## MATERIAL PROVIDED
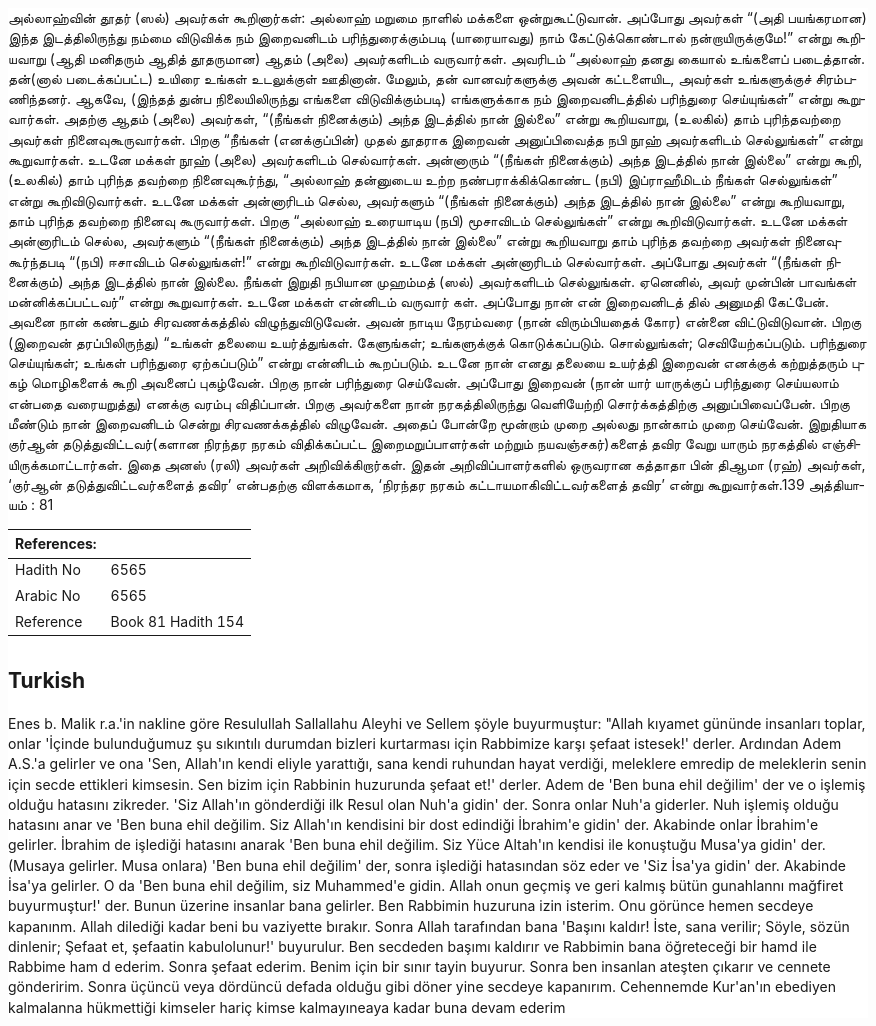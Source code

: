 <div dir="ltr" lang="ta" style={{fontSize:'larger',backgroundColor:'#f8f9fa',padding:20}}>
அல்லாஹ்வின் தூதர் (ஸல்) அவர்கள் கூறினார்கள்: அல்லாஹ் மறுமை நாளில் மக்களை ஒன்றுகூட்டுவான். அப்போது அவர்கள் “(அதி பயங்கரமான) இந்த இடத்திலிருந்து நம்மை விடுவிக்க நம் இறைவனிடம் பரிந்துரைக்கும்படி (யாரையாவது) நாம் கேட்டுக்கொண்டால் நன்றாயிருக்குமே!” என்று கூறியவாறு (ஆதி மனிதரும் ஆதித் தூதருமான) ஆதம் (அலை) அவர்களிடம் வருவார்கள். அவரிடம் “அல்லாஹ் தனது கையால் உங்களைப் படைத்தான். தன்(னால் படைக்கப்பட்ட) உயிரை உங்கள் உடலுக்குள் ஊதினான். மேலும், தன் வானவர்களுக்கு அவன் கட்டளையிட, அவர்கள் உங்களுக்குச் சிரம்பணிந்தனர். ஆகவே, (இந்தத் துன்ப நிலையிலிருந்து எங்களை விடுவிக்கும்படி) எங்களுக்காக நம் இறைவனிடத்தில் பரிந்துரை செய்யுங்கள்” என்று கூறுவார்கள். அதற்கு ஆதம் (அலை) அவர்கள், “(நீங்கள் நினைக்கும்) அந்த இடத்தில் நான் இல்லை” என்று கூறியவாறு, (உலகில்) தாம் புரிந்தவற்றை அவர்கள் நினைவுகூருவார்கள். பிறகு “நீங்கள் (எனக்குப்பின்) முதல் தூதராக இறைவன் அனுப்பிவைத்த நபி நூஹ் அவர்களிடம் செல்லுங்கள்” என்று கூறுவார்கள். உடனே மக்கள் நூஹ் (அலை) அவர்களிடம் செல்வார்கள். அன்னாரும் “(நீங்கள் நினைக்கும்) அந்த இடத்தில் நான் இல்லை” என்று கூறி, (உலகில்) தாம் புரிந்த தவற்றை நினைவுகூர்ந்து, “அல்லாஹ் தன்னுடைய உற்ற நண்பராக்கிக்கொண்ட (நபி) இப்ராஹீமிடம் நீங்கள் செல்லுங்கள்” என்று கூறிவிடுவார்கள். உடனே மக்கள் அன்னாரிடம் செல்ல, அவர்களும் “(நீங்கள் நினைக்கும்) அந்த இடத்தில் நான் இல்லை” என்று கூறியவாறு, தாம் புரிந்த தவற்றை நினைவு கூருவார்கள். பிறகு “அல்லாஹ் உரையாடிய (நபி) மூசாவிடம் செல்லுங்கள்” என்று கூறிவிடுவார்கள். உடனே மக்கள் அன்னாரிடம் செல்ல, அவர்களும் “(நீங்கள் நினைக்கும்) அந்த இடத்தில் நான் இல்லை” என்று கூறியவாறு தாம் புரிந்த தவற்றை அவர்கள் நினைவுகூர்ந்தபடி “(நபி) ஈசாவிடம் செல்லுங்கள்!” என்று கூறிவிடுவார்கள். உடனே மக்கள் அன்னாரிடம் செல்வார்கள். அப்போது அவர்கள் “(நீங்கள் நினைக்கும்) அந்த இடத்தில் நான் இல்லை. நீங்கள் இறுதி நபியான முஹம்மத் (ஸல்) அவர்களிடம் செல்லுங்கள். ஏனெனில், அவர் முன்பின் பாவங்கள் மன்னிக்கப்பட்டவர்” என்று கூறுவார்கள். உடனே மக்கள் என்னிடம் வருவார் கள். அப்போது நான் என் இறைவனிடத் தில் அனுமதி கேட்பேன். அவனை நான் கண்டதும் சிரவணக்கத்தில் விழுந்துவிடுவேன். அவன் நாடிய நேரம்வரை (நான் விரும்பியதைக் கோர) என்னை விட்டுவிடுவான். பிறகு (இறைவன் தரப்பிலிருந்து) “உங்கள் தலையை உயர்த்துங்கள். கேளுங்கள்; உங்களுக்குக் கொடுக்கப்படும். சொல்லுங்கள்; செவியேற்கப்படும். பரிந்துரை செய்யுங்கள்; உங்கள் பரிந்துரை ஏற்கப்படும்” என்று என்னிடம் கூறப்படும். உடனே நான் எனது தலையை உயர்த்தி இறைவன் எனக்குக் கற்றுத்தரும் புகழ் மொழிகளைக் கூறி அவனைப் புகழ்வேன். பிறகு நான் பரிந்துரை செய்வேன். அப்போது இறைவன் (நான் யார் யாருக்குப் பரிந்துரை செய்யலாம் என்பதை வரையறுத்து) எனக்கு வரம்பு விதிப்பான். பிறகு அவர்களை நான் நரகத்திலிருந்து வெளியேற்றி சொர்க்கத்திற்கு அனுப்பிவைப்பேன். பிறகு மீண்டும் நான் இறைவனிடம் சென்று சிரவணக்கத்தில் விழுவேன். அதைப் போன்றே மூன்றாம் முறை அல்லது நான்காம் முறை செய்வேன். இறுதியாக குர்ஆன் தடுத்துவிட்டவர்(களான நிரந்தர நரகம் விதிக்கப்பட்ட இறைமறுப்பாளர்கள் மற்றும் நயவஞ்சகர்)களைத் தவிர வேறு யாரும் நரகத்தில் எஞ்சியிருக்கமாட்டார்கள். இதை அனஸ் (ரலி) அவர்கள் அறிவிக்கிறார்கள். இதன் அறிவிப்பாளர்களில் ஒருவரான கத்தாதா பின் திஆமா (ரஹ்) அவர்கள், ‘குர்ஆன் தடுத்துவிட்டவர்களைத் தவிர’ என்பதற்கு விளக்கமாக, ‘நிரந்தர நரகம் கட்டாயமாகிவிட்டவர்களைத் தவிர’ என்று கூறுவார்கள்.139 அத்தியாயம் : 81
</div>
<div style={{backgroundColor:'#f8f9fa',padding:20, marginBottom: 10}}><table> <thead> <tr> <th>References:</th> <th></th> </tr> </thead> <tbody><tr><td>Hadith No</td><td>6565</td></tr><tr><td>Arabic No</td><td>6565</td></tr><tr><td>Reference</td><td>Book 81 Hadith 154</td></tr></tbody></table></div>

## Turkish


<div dir="ltr" lang="tr" style={{fontSize:'larger',backgroundColor:'#f8f9fa',padding:20}}>
Enes b. Malik r.a.'in nakline göre Resulullah Sallallahu Aleyhi ve Sellem şöyle buyurmuştur: "Allah kıyamet gününde insanları toplar, onlar 'İçinde bulunduğumuz şu sıkıntılı durumdan bizleri kurtarması için Rabbimize karşı şefaat istesek!' derler. Ardından Adem A.S.'a gelirler ve ona 'Sen, Allah'ın kendi eliyle yarattığı, sana kendi ruhundan hayat verdiği, meleklere emredip de meleklerin senin için secde ettikleri kimsesin. Sen bizim için Rabbinin huzurunda şefaat et!' derler. Adem de 'Ben buna ehil değilim' der ve o işlemiş olduğu hatasını zikreder. 'Siz Allah'ın gönderdiği ilk Resul olan Nuh'a gidin' der. Sonra onlar Nuh'a giderler. Nuh işlemiş olduğu hatasını anar ve 'Ben buna ehil değilim. Siz Allah'ın kendisini bir dost edindiği İbrahim'e gidin' der. Akabinde onlar İbrahim'e gelirler. İbrahim de işlediği hatasını anarak 'Ben buna ehil değilim. Siz Yüce Altah'ın kendisi ile konuştuğu Musa'ya gidin' der. (Musaya gelirler. Musa onlara) 'Ben buna ehil değilim' der, sonra işlediği hatasından söz eder ve 'Siz İsa'ya gidin' der. Akabinde İsa'ya gelirler. O da 'Ben buna ehil değilim, siz Muhammed'e gidin. Allah onun geçmiş ve geri kalmış bütün gunahlannı mağfiret buyurmuştur!' der. Bunun üzerine insanlar bana gelirler. Ben Rabbimin huzuruna izin isterim. Onu görünce hemen secdeye kapanınm. Allah dilediği kadar beni bu vaziyette bırakır. Sonra Allah tarafından bana 'Başını kaldır! İste, sana verilir; Söyle, sözün dinlenir; Şefaat et, şefaatin kabulolunur!' buyurulur. Ben secdeden başımı kaldırır ve Rabbimin bana öğreteceği bir hamd ile Rabbime ham d ederim. Sonra şefaat ederim. Benim için bir sınır tayin buyurur. Sonra ben insanlan ateşten çıkarır ve cennete gönderirim. Sonra üçüncü veya dördüncü defada olduğu gibi döner yine secdeye kapanırım. Cehennemde Kur'an'ın ebediyen kalmalanna hükmettiği kimseler hariç kimse kalmayıneaya kadar buna devam ederim
</div>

## WHAT THIS TASK INVOLVES
Take every line above carrying "fontSize" and return it.

## ANSWER SECTION
: <div dir="ltr" lang="ta" style={{fontSize:'larger',backgroundColor:'#f8f9fa',padding:20}}>
<div dir="ltr" lang="tr" style={{fontSize:'larger',backgroundColor:'#f8f9fa',padding:20}}>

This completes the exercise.